Copy each line containing the word "name" from the records that follow, please.

(Source texts of formatted documents)
▬▬▬▬▬▬▬▬▬▬

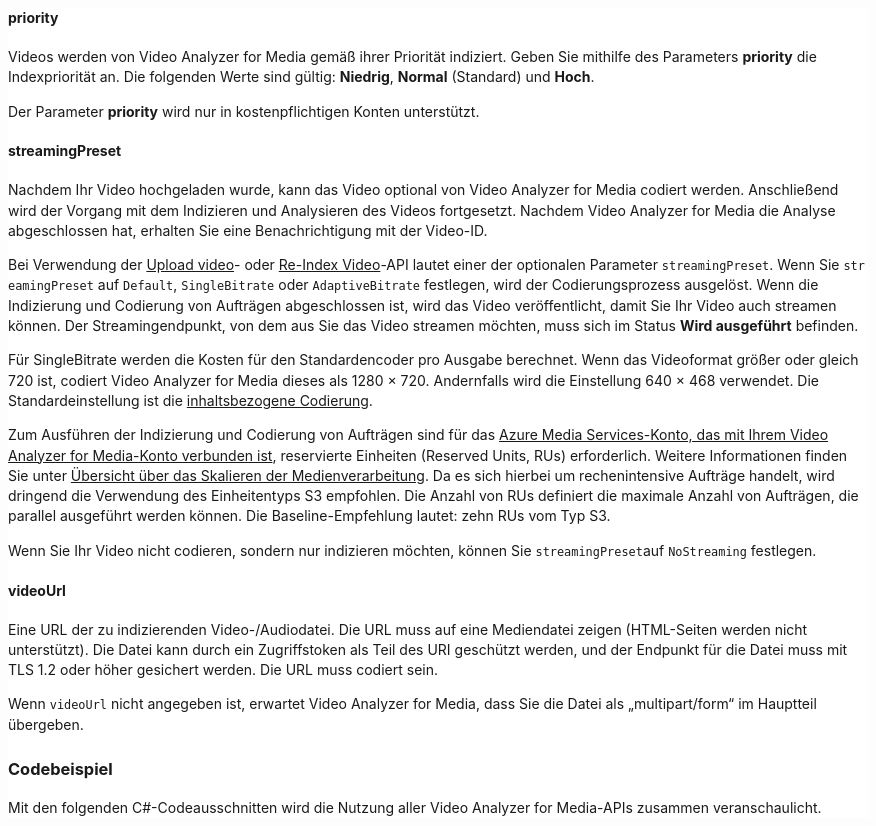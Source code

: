 #### <a name="priority"></a>priority

Videos werden von Video Analyzer for Media gemäß ihrer Priorität indiziert. Geben Sie mithilfe des Parameters **priority** die Indexpriorität an. Die folgenden Werte sind gültig: **Niedrig**, **Normal** (Standard) und **Hoch**.

Der Parameter **priority** wird nur in kostenpflichtigen Konten unterstützt.

#### <a name="streamingpreset"></a>streamingPreset

Nachdem Ihr Video hochgeladen wurde, kann das Video optional von Video Analyzer for Media codiert werden. Anschließend wird der Vorgang mit dem Indizieren und Analysieren des Videos fortgesetzt. Nachdem Video Analyzer for Media die Analyse abgeschlossen hat, erhalten Sie eine Benachrichtigung mit der Video-ID.  

Bei Verwendung der [Upload video](https://api-portal.videoindexer.ai/api-details#api=Operations&operation=Upload-Video)- oder [Re-Index Video](https://api-portal.videoindexer.ai/api-details#api=Operations&operation=Re-Index-Video)-API lautet einer der optionalen Parameter `streamingPreset`. Wenn Sie `streamingPreset` auf `Default`, `SingleBitrate` oder `AdaptiveBitrate` festlegen, wird der Codierungsprozess ausgelöst. Wenn die Indizierung und Codierung von Aufträgen abgeschlossen ist, wird das Video veröffentlicht, damit Sie Ihr Video auch streamen können. Der Streamingendpunkt, von dem aus Sie das Video streamen möchten, muss sich im Status **Wird ausgeführt** befinden.

Für SingleBitrate werden die Kosten für den Standardencoder pro Ausgabe berechnet. Wenn das Videoformat größer oder gleich 720 ist, codiert Video Analyzer for Media dieses als 1280 ×­ 720. Andernfalls wird die Einstellung 640 × 468 verwendet.
Die Standardeinstellung ist die [inhaltsbezogene Codierung](../../media-services/latest/encode-content-aware-concept.md).

Zum Ausführen der Indizierung und Codierung von Aufträgen sind für das [Azure Media Services-Konto, das mit Ihrem Video Analyzer for Media-Konto verbunden ist](connect-to-azure.md), reservierte Einheiten (Reserved Units, RUs) erforderlich. Weitere Informationen finden Sie unter [Übersicht über das Skalieren der Medienverarbeitung](../../media-services/previous/media-services-scale-media-processing-overview.md). Da es sich hierbei um rechenintensive Aufträge handelt, wird dringend die Verwendung des Einheitentyps S3 empfohlen. Die Anzahl von RUs definiert die maximale Anzahl von Aufträgen, die parallel ausgeführt werden können. Die Baseline-Empfehlung lautet: zehn RUs vom Typ S3. 

Wenn Sie Ihr Video nicht codieren, sondern nur indizieren möchten, können Sie `streamingPreset`auf `NoStreaming` festlegen.

#### <a name="videourl"></a>videoUrl

Eine URL der zu indizierenden Video-/Audiodatei. Die URL muss auf eine Mediendatei zeigen (HTML-Seiten werden nicht unterstützt). Die Datei kann durch ein Zugriffstoken als Teil des URI geschützt werden, und der Endpunkt für die Datei muss mit TLS 1.2 oder höher gesichert werden. Die URL muss codiert sein. 

Wenn `videoUrl` nicht angegeben ist, erwartet Video Analyzer for Media, dass Sie die Datei als „multipart/form“ im Hauptteil übergeben.

### <a name="code-sample"></a>Codebeispiel

Mit den folgenden C#-Codeausschnitten wird die Nutzung aller Video Analyzer for Media-APIs zusammen veranschaulicht.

▬▬▬▬▬▬▬▬▬▬

▸ Response area:
: #### <a name="priority"></a>priority
#### <a name="streamingpreset"></a>streamingPreset
#### <a name="videourl"></a>videoUrl
### <a name="code-sample"></a>Codebeispiel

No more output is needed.